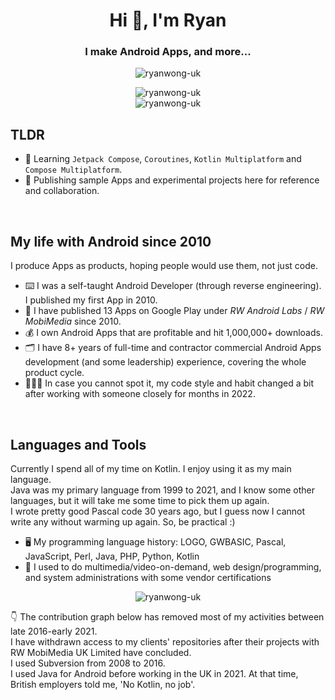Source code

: <h1 align="center">Hi 👋, I'm Ryan</h1>
<h3 align="center">I make Android Apps, and more...</h3>
<p align="center"><img src="https://komarev.com/ghpvc/?username=ryanwong-uk&label=Profile%20views&color=b40e6f&style=flat" alt="ryanwong-uk" /></p>
<p align="center"><img src="https://github-readme-streak-stats.herokuapp.com/?user=ryanwong-uk&theme=dark" alt="ryanwong-uk" /><br/><img src="https://github-readme-stats-eight-theta.vercel.app/api?username=ryanwong-uk&show_icons=true&theme=dark&locale=en" alt="ryanwong-uk" /></p>

## TLDR

- 🌱 Learning `Jetpack Compose`, `Coroutines`, `Kotlin Multiplatform` and `Compose Multiplatform`.
- 📝 Publishing sample Apps and experimental projects here for reference and collaboration.

&nbsp;

## My life with Android since 2010

I produce Apps as products, hoping people would use them, not just code.

- ⌨️ I was a self-taught Android Developer (through reverse engineering). I published my first App in 2010.
- 📱 I have published 13 Apps on Google Play under _RW Android Labs_ / _RW MobiMedia_ since 2010.
- 💰 I own Android Apps that are profitable and hit 1,000,000+ downloads.
- 🗂 I have 8+ years of full-time and contractor commercial Android Apps development (and some leadership) experience, covering the whole product cycle.
- 👨🏻‍🦲 In case you cannot spot it, my code style and habit changed a bit after working with someone closely for months in 2022.

&nbsp;

## Languages and Tools

Currently I spend all of my time on Kotlin. I enjoy using it as my main language. <br/>
Java was my primary language from 1999 to 2021, and I know some other languages, but it will take me some time to pick them up again. <br/>
I wrote pretty good Pascal code 30 years ago, but I guess now I cannot write any without warming up again. So, be practical :)<br/>

- 🖥 My programming language history: LOGO, GWBASIC, Pascal, JavaScript, Perl, Java, PHP, Python, Kotlin 
- 💼 I used to do multimedia/video-on-demand, web design/programming, and system administrations with some vendor certifications

<p align="center"><img src="https://github-readme-stats-eight-theta.vercel.app/api/top-langs?username=ryanwong-uk&show_icons=true&locale=en&layout=compact" alt="ryanwong-uk" /></p>

👇 The contribution graph below has removed most of my activities between late 2016-early 2021. <br/>
I have withdrawn access to my clients' repositories after their projects with RW MobiMedia UK Limited have concluded.<br/>
I used Subversion from 2008 to 2016. <br/>
I used Java for Android before working in the UK in 2021. At that time, British employers told me, 'No Kotlin, no job'.

<!---
ryanwong-uk/ryanwong-uk is a ✨ special ✨ repository because its `README.md` (this file) appears on your GitHub profile.
You can click the Preview link to take a look at your changes.
--->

**PROBLEM STATEMENT:** If you see a picture in the listing, skip it while copying everything else exactly.

**RESPONSE AREA:**
Source code

: <h1 align="center">Hi 👋, I'm Ryan</h1>
<h3 align="center">I make Android Apps, and more...</h3>
<p align="center"><img src="https://komarev.com/ghpvc/?username=ryanwong-uk&label=Profile%20views&color=b40e6f&style=flat" alt="ryanwong-uk" /></p>
<p align="center"><img src="https://github-readme-streak-stats.herokuapp.com/?user=ryanwong-uk&theme=dark" alt="ryanwong-uk" /><br/><img src="https://github-readme-stats-eight-theta.vercel.app/api?username=ryanwong-uk&show_icons=true&theme=dark&locale=en" alt="ryanwong-uk" /></p>

## TLDR

- 🌱 Learning `Jetpack Compose`, `Coroutines`, `Kotlin Multiplatform` and `Compose Multiplatform`.
- 📝 Publishing sample Apps and experimental projects here for reference and collaboration.

&nbsp;

## My life with Android since 2010

I produce Apps as products, hoping people would use them, not just code.

- ⌨️ I was a self-taught Android Developer (through reverse engineering). I published my first App in 2010.
- 📱 I have published 13 Apps on Google Play under _RW Android Labs_ / _RW MobiMedia_ since 2010.
- 💰 I own Android Apps that are profitable and hit 1,000,000+ downloads.
- 🗂 I have 8+ years of full-time and contractor commercial Android Apps development (and some leadership) experience, covering the whole product cycle.
- 👨🏻‍🦲 In case you cannot spot it, my code style and habit changed a bit after working with someone closely for months in 2022.

&nbsp;

## Languages and Tools

Currently I spend all of my time on Kotlin. I enjoy using it as my main language. <br/>
Java was my primary language from 1999 to 2021, and I know some other languages, but it will take me some time to pick them up again. <br/>
I wrote pretty good Pascal code 30 years ago, but I guess now I cannot write any without warming up again. So, be practical :)<br/>

- 🖥 My programming language history: LOGO, GWBASIC, Pascal, JavaScript, Perl, Java, PHP, Python, Kotlin 
- 💼 I used to do multimedia/video-on-demand, web design/programming, and system administrations with some vendor certifications

<p align="center"><img src="https://github-readme-stats-eight-theta.vercel.app/api/top-langs?username=ryanwong-uk&show_icons=true&locale=en&layout=compact" alt="ryanwong-uk" /></p>

👇 The contribution graph below has removed most of my activities between late 2016-early 2021. <br/>
I have withdrawn access to my clients' repositories after their projects with RW MobiMedia UK Limited have concluded.<br/>
I used Subversion from 2008 to 2016. <br/>
I used Java for Android before working in the UK in 2021. At that time, British employers told me, 'No Kotlin, no job'.

<!---
ryanwong-uk/ryanwong-uk is a ✨ special ✨ repository because its `README.md` (this file) appears on your GitHub profile.
You can click the Preview link to take a look at your changes.
--->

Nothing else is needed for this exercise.